Все это время она чувствовала себя на вершине счастья. Сегодняшний вечер – всего лишь один из первых в длинном ряду таких вечеров в будущем. Они будут вместе наслаждаться простыми радостями, держась за руки, и до конца дней своих она будет смотреть в глаза Скотта и видеть в них все то же выражение любви и полнейшего доверия, чувствовать себя под его защитой.

– М-м-м, – пробормотала она, когда они наконец отстранились друг от друга.-Хотела бы я, чтобы мы смогли… ты знаешь.

Скотт улыбнулся:

– Я тоже. Удвоенное желание, как говорят в Америке.

– Ну, для этого у нас впереди еще достаточно времени, – вздохнула Джули. – Просто ненавижу ожидание.

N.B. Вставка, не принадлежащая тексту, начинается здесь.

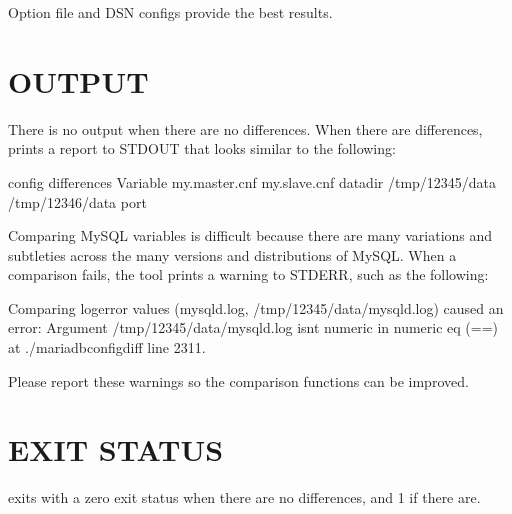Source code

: \documentclass[letterpaper,10pt,english]{sphinxmanual}
\begin{document}
\sphinxAtStartPar
Option file and DSN configs provide the best results.


\section{OUTPUT}
\label{\detokenize{mariadb-config-diff:output}}
\sphinxAtStartPar
There is no output when there are no differences.  When there are differences,
 prints a report to STDOUT that looks similar to the following:

\begin{sphinxVerbatim}[commandchars=\\\{\}]
 config differences
Variable                  my.master.cnf   my.slave.cnf
  
datadir                   /tmp/12345/data /tmp/12346/data
port                                 
\end{sphinxVerbatim}

\sphinxAtStartPar
Comparing MySQL variables is difficult because there are many variations and
subtleties across the many versions and distributions of MySQL.  When a
comparison fails, the tool prints a warning to STDERR, such as the following:

\begin{sphinxVerbatim}[commandchars=\\\{\}]
Comparing log\PYGZus{}error values (mysqld.log, /tmp/12345/data/mysqld.log)
caused an error: Argument \PYGZdq{}/tmp/12345/data/mysqld.log\PYGZdq{} isn\PYGZsq{}t numeric
in numeric eq (==) at ./mariadb\PYGZhy{}config\PYGZhy{}diff line 2311.
\end{sphinxVerbatim}

\sphinxAtStartPar
Please report these warnings so the comparison functions can be improved.


\section{EXIT STATUS}
\label{\detokenize{mariadb-config-diff:exit-status}}
\sphinxAtStartPar
{} exits with a zero exit status when there are no differences, and
1 if there are.
\end{document}
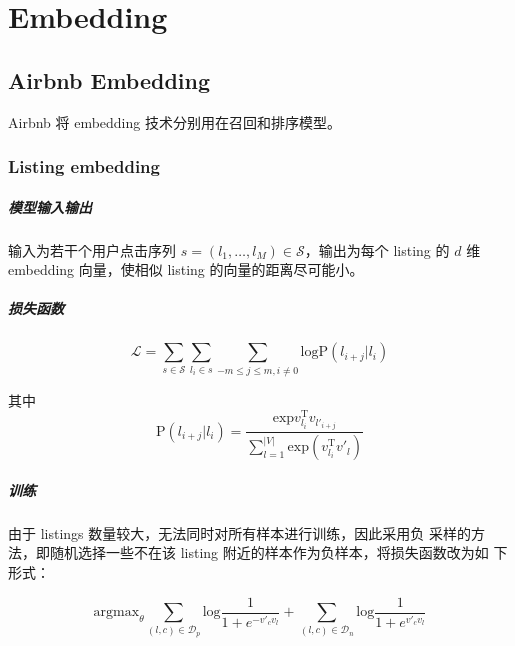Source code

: \chapter{Embedding}
\section{Airbnb Embedding}
Airbnb 将 embedding 技术分别用在召回和排序模型。

\subsection{Listing embedding}
\paragraph{模型输入输出} 输入为若干个用户点击序列 $s=(l_1,\ldots,l_M) \in \mathcal{S}$，输出为每个
listing 的 $d$ 维 embedding 向量，使相似 listing 的向量的距离尽可能小。

\paragraph{损失函数}
\begin{equation}
  \mathcal{L} = \sum_{s \in \mathcal{S}} \sum_{l_i \in s} \sum_{-m \leq j \leq m, i \neq 0} \mathrm{log} \mathrm{P}(l_{i+j}|l_i)
\end{equation}

其中
\begin{equation}
  \mathrm{P}(l_{i+j}|l_i) = \frac{\mathrm{exp} v_{l_i}^{\mathrm{T}} v_{l'_{i+j}}}{\sum_{l=1}^{|V|}\mathrm{exp}(v_{l_i}^{\mathrm{T}} v'_l)}
\end{equation}

\paragraph{训练} 由于 listings 数量较大，无法同时对所有样本进行训练，因此采用负
采样的方法，即随机选择一些不在该 listing 附近的样本作为负样本，将损失函数改为如
下形式：

\begin{equation}
  \mathrm{argmax}_{\theta} \sum_{(l, c) \in \mathcal{D}_{p}} \mathrm{log} \frac{1}{1 + e^{-v'_c v_l}} + \sum_{(l, c) \in \mathcal{D}_{n}} \mathrm{log} \frac{1}{1 + e^{v'_c v_l}}
\end{equation}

– Оно скоро кончится, – заверил Скотт. – Всего несколько недель, дорогая. Несколько недель, которые пролетят незаметно.

Джули прижалась к нему.

– Значит, до завтра?-спросил он, сжимая ее руки.

– Только приходи пораньше. Я буду думать о тебе всю ночь.

– Ну что ж, только делай это во сне, -шутливо велел Скотт. – Я хочу, чтобы ты отдохнула.

– Ну, хорошо. Будешь мне сниться.

– А ты мне, – согласился Скотт. – Интересно, сможем ли мы разговаривать друг с другом в наших снах? Попробуем?

– Конечно, дорогой. Да, завтра я все расскажу тебе. Спокойной ночи, Скотт.

– Спокойной ночи, Джули.

Он долго смотрел ей вслед, пока Джули открывала ворота и входную дверь, потом, вздохнув, попросил водителя ехать в отель.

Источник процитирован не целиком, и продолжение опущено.